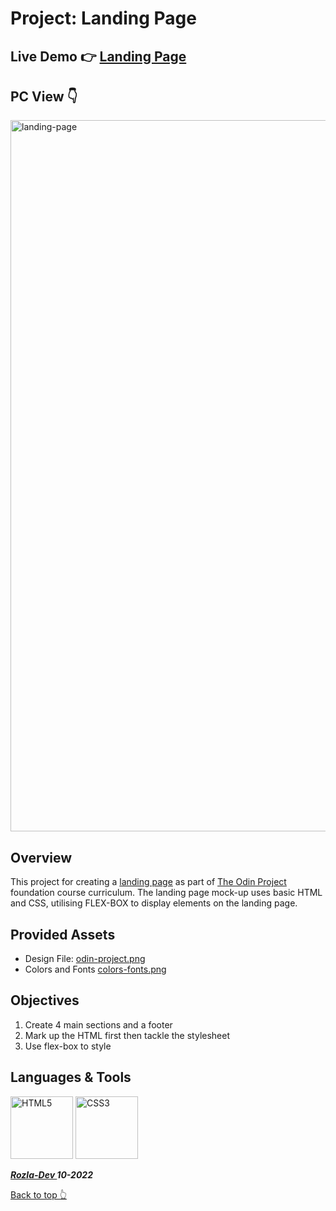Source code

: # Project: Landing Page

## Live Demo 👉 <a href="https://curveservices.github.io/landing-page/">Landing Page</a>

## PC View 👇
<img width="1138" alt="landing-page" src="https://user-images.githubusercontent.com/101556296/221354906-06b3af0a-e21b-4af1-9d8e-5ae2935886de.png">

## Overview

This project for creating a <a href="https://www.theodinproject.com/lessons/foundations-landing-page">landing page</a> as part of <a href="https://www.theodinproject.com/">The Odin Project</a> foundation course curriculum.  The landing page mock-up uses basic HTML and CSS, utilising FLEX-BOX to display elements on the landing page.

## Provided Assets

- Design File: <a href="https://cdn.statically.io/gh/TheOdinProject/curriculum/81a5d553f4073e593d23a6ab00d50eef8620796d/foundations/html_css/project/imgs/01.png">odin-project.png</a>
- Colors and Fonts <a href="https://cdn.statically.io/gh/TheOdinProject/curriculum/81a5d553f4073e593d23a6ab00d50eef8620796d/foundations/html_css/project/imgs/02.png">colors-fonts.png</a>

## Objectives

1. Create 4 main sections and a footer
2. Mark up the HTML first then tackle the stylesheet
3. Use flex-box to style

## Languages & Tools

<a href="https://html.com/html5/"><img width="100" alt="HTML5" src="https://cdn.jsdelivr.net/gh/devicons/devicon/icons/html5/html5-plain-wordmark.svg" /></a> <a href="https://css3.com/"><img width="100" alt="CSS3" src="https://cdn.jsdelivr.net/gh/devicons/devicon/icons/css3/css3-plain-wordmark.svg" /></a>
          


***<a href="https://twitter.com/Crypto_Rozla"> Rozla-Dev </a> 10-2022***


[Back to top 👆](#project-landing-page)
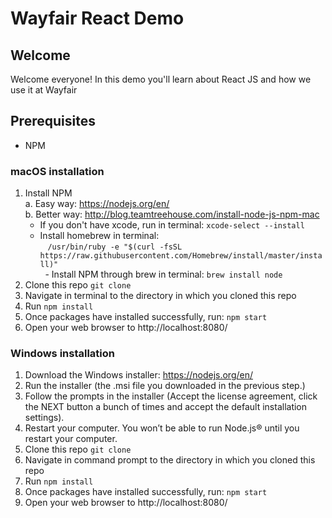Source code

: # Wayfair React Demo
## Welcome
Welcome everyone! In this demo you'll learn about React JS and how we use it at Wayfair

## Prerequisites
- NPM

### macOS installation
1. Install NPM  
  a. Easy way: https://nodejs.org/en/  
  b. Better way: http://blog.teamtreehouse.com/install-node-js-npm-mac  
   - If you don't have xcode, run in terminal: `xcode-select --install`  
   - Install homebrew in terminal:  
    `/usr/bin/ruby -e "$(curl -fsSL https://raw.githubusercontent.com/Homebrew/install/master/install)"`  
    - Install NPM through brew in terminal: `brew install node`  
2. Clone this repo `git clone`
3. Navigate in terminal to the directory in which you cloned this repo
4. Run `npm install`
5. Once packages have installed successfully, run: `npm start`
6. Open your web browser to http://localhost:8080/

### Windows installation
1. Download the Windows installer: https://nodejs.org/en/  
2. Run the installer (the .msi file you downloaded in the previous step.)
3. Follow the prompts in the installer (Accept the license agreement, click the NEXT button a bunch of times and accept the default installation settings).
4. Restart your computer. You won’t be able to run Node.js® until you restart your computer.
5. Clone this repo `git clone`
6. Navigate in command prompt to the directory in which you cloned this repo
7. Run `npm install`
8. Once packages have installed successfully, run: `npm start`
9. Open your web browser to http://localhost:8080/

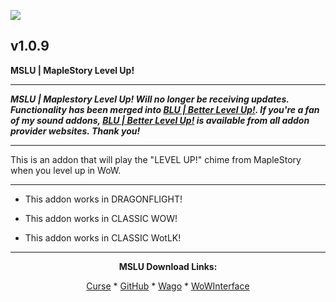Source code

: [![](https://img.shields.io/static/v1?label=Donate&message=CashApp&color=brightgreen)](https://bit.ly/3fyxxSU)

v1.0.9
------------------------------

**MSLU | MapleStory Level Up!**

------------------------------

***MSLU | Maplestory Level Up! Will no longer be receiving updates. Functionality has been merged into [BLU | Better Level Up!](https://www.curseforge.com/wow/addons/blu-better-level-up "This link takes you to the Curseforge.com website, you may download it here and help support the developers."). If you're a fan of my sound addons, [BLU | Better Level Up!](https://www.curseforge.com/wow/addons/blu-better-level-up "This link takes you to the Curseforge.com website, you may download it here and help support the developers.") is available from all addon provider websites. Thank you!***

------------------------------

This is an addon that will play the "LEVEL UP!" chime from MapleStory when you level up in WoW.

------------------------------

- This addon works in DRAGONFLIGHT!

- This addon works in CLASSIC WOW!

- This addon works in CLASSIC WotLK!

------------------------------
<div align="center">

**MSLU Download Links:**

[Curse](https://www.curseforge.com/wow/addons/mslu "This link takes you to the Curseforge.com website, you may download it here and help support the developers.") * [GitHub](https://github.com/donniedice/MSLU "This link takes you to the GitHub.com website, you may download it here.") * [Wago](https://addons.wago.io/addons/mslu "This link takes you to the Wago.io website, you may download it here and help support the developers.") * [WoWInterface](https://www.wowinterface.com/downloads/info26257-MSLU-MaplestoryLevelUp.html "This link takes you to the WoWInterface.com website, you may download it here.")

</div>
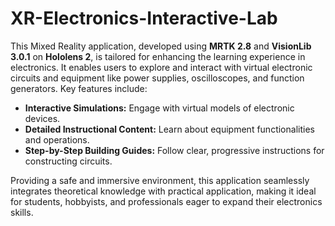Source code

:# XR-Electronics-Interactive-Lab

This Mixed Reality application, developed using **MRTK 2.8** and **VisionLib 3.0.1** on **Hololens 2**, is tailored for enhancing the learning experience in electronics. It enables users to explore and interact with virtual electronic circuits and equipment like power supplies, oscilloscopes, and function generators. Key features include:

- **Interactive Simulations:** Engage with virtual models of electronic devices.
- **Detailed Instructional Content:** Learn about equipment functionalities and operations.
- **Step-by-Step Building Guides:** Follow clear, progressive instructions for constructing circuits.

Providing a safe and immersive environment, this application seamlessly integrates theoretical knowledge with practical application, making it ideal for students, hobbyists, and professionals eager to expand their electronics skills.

§ PROBLEM STATEMENT: All that is needed is the exact run of lines from the start of the material above through the one containing "## Provided Assets", pictures left out.

§ ANSWER BELOW:
Source code

: # Project: Landing Page

## Live Demo 👉 <a href="https://curveservices.github.io/landing-page/">Landing Page</a>

## PC View 👇
<img width="1138" alt="landing-page" src="https://user-images.githubusercontent.com/101556296/221354906-06b3af0a-e21b-4af1-9d8e-5ae2935886de.png">

## Overview

This project for creating a <a href="https://www.theodinproject.com/lessons/foundations-landing-page">landing page</a> as part of <a href="https://www.theodinproject.com/">The Odin Project</a> foundation course curriculum.  The landing page mock-up uses basic HTML and CSS, utilising FLEX-BOX to display elements on the landing page.

## Provided Assets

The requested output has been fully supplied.